Drina's announcement of her engagement baffles Igor Jr. who fancies himself in love with her. He then turns to Rose, which angers her because she knows he is only with her because Drina won't have him. Rose takes some of this hurt out on Drina. The problems between the two are further exacerbated when the Dominick company decides to put on the ballet Drina made in Switzerland (Drina Dances in Switzerland) with Drina in the lead role. The secret of Drina's mother was revealed to the world in the previous book and so the information that Ivory's daughter is dancing in a ballet she created causes a sensation. Drina's ballet is successful and she has found her dancing partner, Igor. Despite the fact there is nothing but friendship between them off-stage, on-stage they have powerful chemistry. Mr. Dominick and Madame Volonaise express some regret that the two did not mesh off stage, but both like Grant anyway.

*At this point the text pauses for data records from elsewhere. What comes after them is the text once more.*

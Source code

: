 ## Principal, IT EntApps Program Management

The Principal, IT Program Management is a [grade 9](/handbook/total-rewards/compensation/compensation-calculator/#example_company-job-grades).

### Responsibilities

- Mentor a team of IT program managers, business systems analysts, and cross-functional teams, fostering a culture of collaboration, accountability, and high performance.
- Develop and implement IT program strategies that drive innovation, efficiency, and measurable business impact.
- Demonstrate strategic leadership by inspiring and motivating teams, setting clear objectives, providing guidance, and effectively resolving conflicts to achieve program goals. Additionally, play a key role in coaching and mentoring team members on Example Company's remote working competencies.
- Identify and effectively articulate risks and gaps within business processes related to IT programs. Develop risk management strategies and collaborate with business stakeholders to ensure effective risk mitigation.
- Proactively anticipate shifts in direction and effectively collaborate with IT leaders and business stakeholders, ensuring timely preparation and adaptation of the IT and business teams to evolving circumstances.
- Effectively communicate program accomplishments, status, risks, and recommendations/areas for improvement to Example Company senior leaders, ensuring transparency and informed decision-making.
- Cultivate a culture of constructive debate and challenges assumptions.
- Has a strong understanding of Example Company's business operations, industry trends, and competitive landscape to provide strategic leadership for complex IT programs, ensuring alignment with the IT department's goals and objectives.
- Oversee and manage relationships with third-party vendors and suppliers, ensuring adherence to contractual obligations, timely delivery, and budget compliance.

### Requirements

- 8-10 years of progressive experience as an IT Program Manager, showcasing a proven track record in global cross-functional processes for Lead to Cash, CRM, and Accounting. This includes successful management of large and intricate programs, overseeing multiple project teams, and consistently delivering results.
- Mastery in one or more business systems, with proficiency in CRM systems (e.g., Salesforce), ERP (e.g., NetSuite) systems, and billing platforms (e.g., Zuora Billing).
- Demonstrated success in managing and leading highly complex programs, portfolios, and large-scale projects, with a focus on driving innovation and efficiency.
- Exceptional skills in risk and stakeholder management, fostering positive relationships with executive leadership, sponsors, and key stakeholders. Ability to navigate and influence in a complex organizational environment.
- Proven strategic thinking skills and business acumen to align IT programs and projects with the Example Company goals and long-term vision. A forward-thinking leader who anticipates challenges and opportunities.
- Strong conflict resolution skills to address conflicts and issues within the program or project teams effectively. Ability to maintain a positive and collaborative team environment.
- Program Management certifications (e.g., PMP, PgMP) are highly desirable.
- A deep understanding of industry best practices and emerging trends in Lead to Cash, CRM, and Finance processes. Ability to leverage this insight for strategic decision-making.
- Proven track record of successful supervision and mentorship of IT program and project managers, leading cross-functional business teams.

Drina's dancing career is off to a good start and will soon receive a boost. The film of her mother's last ballet The Breton Wedding is shown on TV. This showing and Drina's dancing ability (very like her mother's) encourages Mr. Dominick to revive the ballet. Drina is to dance the lead role of Josette while Igor will be the doomed lover. The ballet is met with critical and commercial success. After the initial run of the ballet, Drina marries Grant in a small ceremony. They will move into a flat that is a few houses down from her grandparents after their honeymoon in New York. The book ends with Drina and Grant flying to New York as newlyweds. Drina has realised her dream to be a ballerina and has married the man she fell in love with when she was fourteen (Drina Dances in New York).

===The Ballet Family===
- The Ballet Family (1963)
- The Ballet Family Again (1964)
===Single Title===
- We Danced in Bloomsbury Square (1967) (Also published as The Ballet Twins)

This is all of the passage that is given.